The relationship between pulmonary inflammation and CRS characteristics after coronavirus infection. A and B, The relationships between the shadowed area of lung and the absolute count of CD3+CD8+ and the level of IL-6 in plasma were analyzed. In patients with a shadowed area less than 50%, the absolute counts of CD8+ were higher than in patients with a shadowed area ≥50%, but the level of IL-6 showed the opposite relationship. Error bars indicate the mean ± SD. P < .001 in t test. Abbreviations: CRS, cytokine release syndrome; IL-6, interleukin-6.
DISCUSSION
This was a single-center study of 11 critically ill COVID-19 patients admitted to the ICU with persistent fever and ARDS. In addition to routine laboratory tests in the ICU, the number of immune cell subsets and cytokine levels in peripheral blood were analyzed in all patients. After analysis of the results, clinical characteristics, and diagnoses in all patients, we identified 8 (72.7%) COVID-19 critical patients with pneumonia who had the clinical characteristics of CRS.
Lung injury has a potential risk for CRS [19]. Cytokine release is common in immunotherapy, especially in cellular immunotherapy.

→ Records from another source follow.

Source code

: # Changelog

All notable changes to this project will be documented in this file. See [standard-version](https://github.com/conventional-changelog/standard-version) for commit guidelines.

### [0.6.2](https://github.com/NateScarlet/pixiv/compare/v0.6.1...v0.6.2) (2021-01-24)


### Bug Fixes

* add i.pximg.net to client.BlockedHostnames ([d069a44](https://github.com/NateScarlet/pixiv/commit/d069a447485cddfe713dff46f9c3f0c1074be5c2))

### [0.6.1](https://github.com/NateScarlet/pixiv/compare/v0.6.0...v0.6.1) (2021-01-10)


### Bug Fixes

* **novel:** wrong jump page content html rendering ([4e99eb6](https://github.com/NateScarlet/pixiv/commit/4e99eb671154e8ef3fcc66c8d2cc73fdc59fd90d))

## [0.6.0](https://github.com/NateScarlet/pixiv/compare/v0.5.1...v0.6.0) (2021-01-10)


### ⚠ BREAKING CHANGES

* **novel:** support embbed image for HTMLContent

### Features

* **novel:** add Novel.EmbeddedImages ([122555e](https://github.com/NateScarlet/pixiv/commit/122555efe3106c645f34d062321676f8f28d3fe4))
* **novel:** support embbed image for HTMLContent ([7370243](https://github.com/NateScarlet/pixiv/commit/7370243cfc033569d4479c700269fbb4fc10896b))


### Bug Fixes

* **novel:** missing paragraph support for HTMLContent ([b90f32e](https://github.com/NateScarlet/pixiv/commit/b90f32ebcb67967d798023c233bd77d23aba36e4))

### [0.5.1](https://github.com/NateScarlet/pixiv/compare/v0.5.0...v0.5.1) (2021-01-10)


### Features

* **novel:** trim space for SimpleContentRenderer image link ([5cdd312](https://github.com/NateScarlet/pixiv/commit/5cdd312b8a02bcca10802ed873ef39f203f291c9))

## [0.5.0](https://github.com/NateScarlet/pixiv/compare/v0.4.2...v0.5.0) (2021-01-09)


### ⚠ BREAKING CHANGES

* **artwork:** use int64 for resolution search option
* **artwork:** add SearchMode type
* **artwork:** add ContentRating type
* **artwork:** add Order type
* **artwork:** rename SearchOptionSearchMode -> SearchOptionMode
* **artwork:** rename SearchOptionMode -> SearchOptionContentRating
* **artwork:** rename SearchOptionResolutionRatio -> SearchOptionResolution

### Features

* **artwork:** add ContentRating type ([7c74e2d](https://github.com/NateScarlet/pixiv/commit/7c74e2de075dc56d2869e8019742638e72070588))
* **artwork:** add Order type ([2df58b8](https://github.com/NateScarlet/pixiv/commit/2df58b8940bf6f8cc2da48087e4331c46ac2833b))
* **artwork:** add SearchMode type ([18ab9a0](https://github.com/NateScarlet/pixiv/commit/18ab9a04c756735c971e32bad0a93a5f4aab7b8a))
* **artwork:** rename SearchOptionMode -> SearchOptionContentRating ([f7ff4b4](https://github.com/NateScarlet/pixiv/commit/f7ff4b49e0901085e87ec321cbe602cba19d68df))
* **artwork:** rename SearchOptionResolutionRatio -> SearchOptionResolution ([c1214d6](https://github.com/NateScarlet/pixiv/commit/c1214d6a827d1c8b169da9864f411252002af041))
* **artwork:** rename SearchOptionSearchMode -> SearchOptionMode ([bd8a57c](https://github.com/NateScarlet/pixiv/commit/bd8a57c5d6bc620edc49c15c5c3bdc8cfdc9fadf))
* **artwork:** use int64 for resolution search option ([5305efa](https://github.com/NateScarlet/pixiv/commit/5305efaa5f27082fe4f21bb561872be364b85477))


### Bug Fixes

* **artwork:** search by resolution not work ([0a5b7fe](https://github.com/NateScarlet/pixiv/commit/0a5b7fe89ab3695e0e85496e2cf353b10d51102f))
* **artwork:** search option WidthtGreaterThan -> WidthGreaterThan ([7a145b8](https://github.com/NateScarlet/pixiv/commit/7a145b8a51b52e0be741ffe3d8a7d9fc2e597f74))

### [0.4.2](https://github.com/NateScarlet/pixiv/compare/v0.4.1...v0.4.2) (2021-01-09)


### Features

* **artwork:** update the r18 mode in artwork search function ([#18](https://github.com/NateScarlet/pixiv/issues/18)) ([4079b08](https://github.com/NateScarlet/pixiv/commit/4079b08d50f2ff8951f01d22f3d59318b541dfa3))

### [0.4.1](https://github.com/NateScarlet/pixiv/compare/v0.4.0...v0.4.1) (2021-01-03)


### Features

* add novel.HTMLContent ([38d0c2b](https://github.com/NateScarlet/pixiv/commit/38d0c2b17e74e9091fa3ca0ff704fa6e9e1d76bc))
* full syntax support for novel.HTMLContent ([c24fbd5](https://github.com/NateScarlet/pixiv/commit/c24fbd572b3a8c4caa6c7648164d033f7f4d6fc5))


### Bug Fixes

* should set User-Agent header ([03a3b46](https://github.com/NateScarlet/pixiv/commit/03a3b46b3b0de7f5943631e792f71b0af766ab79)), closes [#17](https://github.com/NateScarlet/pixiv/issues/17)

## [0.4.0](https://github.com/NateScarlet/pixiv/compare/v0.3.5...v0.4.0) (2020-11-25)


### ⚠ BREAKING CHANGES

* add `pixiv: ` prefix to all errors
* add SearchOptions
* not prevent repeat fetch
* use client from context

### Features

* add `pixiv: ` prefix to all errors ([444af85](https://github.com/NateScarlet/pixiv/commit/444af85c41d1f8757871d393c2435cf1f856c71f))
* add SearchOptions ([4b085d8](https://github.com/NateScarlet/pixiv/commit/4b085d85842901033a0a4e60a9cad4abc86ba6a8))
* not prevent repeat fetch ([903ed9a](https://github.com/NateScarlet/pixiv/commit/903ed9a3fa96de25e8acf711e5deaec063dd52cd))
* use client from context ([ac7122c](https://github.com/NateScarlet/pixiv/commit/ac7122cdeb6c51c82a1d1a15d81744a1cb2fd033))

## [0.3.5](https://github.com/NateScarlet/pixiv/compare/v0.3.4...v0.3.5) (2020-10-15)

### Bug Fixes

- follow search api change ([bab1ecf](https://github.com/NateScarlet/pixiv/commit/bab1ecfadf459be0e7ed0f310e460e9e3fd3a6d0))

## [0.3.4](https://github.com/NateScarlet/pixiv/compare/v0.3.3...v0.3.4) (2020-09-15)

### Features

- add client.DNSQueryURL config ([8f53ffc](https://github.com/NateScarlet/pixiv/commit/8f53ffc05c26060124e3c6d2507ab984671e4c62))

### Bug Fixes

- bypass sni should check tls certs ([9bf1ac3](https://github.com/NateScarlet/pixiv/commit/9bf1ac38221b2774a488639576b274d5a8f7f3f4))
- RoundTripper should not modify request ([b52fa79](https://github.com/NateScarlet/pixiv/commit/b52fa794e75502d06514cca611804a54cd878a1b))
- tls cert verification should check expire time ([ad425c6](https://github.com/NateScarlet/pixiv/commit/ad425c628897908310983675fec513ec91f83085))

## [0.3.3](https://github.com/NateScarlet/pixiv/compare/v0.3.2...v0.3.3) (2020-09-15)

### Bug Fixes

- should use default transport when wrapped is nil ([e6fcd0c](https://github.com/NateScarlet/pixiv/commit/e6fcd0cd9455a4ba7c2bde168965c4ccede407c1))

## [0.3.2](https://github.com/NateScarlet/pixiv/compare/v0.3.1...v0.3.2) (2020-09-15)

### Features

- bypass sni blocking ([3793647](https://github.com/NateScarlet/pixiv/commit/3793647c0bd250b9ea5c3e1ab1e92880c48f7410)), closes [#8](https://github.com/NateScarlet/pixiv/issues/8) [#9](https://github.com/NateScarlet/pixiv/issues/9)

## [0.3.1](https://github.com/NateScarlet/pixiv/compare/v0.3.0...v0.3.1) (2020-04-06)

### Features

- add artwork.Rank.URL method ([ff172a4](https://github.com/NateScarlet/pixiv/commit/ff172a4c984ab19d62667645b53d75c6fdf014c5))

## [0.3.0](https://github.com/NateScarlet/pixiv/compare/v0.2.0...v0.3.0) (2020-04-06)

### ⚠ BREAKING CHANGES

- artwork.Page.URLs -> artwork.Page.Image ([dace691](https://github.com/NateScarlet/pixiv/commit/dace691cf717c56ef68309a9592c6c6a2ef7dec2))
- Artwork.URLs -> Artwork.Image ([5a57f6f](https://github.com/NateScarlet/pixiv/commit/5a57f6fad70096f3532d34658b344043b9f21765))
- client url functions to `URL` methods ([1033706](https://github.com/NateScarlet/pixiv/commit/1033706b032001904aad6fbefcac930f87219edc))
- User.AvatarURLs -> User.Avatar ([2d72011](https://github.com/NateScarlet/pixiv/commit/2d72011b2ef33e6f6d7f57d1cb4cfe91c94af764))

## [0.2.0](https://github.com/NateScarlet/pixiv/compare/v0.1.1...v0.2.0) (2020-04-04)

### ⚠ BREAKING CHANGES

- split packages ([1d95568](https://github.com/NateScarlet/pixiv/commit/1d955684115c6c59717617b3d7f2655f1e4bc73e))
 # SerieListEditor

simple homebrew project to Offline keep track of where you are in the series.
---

The reasons for the occurrence of CRS are unclear, although the main mechanism is that inflammatory cells, such as effector T cells and macrophages, accumulate rapidly from peripheral blood in response to chemokines and release a large number of cytokines into the blood when they kill tumor cells, viruses, or bacteria [20]. CRS is characterized by a marked increase in specific cytokines (such as IL-6), persistent fever, and organ and tissue damage [18]. The chain reaction caused by CRS usually results in rapid immune-related organ injury and acute functional failure [21]. In our study, the patients with severe pneumonia showed an increase in IL-6, and the level of IL-6 was associated with the extent of pulmonary inflammation. It has been suggested that an increase in IL-6 is caused by severe pneumonia and the immune reaction in the lung. However, the decrease in IL-6 in patients during recovery from severe pneumonia was earlier than the resolution of the area of pulmonary shadowing. Together with findings from previous publications, our results indicate that IL-6 may act as a prognostic factor in COVID-19 patients with severe pneumonia.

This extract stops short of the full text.